Supplied records section start
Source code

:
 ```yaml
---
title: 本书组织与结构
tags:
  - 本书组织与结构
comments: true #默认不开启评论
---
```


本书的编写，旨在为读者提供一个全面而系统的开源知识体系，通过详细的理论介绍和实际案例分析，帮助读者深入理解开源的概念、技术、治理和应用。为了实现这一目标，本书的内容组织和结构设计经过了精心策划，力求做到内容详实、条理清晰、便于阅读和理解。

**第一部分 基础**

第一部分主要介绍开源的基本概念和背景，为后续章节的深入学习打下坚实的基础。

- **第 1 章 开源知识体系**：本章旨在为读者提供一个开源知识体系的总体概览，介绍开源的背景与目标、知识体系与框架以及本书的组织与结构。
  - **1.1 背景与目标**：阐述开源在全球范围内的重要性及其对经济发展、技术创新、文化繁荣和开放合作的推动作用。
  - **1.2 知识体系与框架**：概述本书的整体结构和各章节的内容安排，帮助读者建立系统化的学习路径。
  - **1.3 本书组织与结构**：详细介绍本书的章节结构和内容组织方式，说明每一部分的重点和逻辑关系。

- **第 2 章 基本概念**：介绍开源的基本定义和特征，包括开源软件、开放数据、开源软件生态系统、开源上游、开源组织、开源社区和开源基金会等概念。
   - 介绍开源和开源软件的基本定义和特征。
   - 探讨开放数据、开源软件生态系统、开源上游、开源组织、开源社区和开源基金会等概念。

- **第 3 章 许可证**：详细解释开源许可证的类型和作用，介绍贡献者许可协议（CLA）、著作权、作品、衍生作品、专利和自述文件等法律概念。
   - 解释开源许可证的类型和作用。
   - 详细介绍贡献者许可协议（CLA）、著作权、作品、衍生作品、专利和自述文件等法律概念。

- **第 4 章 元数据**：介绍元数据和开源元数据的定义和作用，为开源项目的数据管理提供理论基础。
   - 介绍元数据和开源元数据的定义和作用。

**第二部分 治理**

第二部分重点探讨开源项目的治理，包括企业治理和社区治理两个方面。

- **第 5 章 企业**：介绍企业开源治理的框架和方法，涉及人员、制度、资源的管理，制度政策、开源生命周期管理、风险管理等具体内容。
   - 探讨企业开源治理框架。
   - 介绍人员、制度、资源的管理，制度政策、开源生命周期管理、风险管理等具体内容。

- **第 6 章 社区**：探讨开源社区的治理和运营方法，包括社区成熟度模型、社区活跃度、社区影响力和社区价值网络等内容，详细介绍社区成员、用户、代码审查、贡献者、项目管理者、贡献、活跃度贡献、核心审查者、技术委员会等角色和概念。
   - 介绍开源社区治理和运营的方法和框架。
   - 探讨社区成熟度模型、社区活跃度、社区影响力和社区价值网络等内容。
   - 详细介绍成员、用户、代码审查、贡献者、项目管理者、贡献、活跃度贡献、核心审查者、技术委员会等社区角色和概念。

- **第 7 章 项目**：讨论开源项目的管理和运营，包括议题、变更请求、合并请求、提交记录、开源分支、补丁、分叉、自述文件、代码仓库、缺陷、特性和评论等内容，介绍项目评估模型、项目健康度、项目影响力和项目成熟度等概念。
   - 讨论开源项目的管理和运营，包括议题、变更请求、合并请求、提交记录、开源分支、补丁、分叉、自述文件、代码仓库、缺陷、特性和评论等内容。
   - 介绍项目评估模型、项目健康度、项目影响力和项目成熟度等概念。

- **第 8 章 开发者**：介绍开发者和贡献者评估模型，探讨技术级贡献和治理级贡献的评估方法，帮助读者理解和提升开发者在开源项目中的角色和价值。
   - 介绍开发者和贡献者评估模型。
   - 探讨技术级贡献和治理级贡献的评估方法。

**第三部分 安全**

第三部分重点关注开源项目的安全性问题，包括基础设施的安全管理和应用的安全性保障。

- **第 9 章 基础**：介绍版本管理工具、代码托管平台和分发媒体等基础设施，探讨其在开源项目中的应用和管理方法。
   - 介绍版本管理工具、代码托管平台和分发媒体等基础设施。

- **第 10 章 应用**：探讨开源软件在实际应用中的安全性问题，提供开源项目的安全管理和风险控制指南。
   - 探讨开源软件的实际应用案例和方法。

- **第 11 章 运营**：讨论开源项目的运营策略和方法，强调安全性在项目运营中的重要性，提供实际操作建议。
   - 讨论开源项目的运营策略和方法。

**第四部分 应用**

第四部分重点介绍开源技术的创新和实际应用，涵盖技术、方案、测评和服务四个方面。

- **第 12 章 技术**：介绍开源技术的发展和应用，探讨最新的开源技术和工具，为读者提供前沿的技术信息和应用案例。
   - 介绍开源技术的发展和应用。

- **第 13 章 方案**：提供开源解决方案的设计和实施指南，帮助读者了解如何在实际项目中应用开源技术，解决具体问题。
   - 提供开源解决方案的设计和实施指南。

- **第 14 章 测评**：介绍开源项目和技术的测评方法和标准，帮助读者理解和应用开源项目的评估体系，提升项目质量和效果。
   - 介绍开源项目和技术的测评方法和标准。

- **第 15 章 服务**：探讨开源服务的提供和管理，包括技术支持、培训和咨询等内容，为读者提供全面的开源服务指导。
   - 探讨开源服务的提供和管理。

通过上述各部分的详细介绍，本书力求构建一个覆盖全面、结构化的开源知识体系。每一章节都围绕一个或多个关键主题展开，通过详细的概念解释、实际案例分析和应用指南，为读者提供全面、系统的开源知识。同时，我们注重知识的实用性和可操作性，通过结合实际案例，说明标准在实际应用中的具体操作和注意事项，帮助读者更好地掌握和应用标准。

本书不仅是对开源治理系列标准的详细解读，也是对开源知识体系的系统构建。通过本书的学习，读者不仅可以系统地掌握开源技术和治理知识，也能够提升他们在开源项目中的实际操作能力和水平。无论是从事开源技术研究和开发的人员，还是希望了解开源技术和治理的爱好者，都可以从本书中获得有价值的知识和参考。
Supplied records section end
Identify the lines of the entries containing the string "探讨技术级贡献和治理级贡献的评估方法". Copy each such line.

## Response to the task
- **第 8 章 开发者**：介绍开发者和贡献者评估模型，探讨技术级贡献和治理级贡献的评估方法，帮助读者理解和提升开发者在开源项目中的角色和价值。
   - 探讨技术级贡献和治理级贡献的评估方法。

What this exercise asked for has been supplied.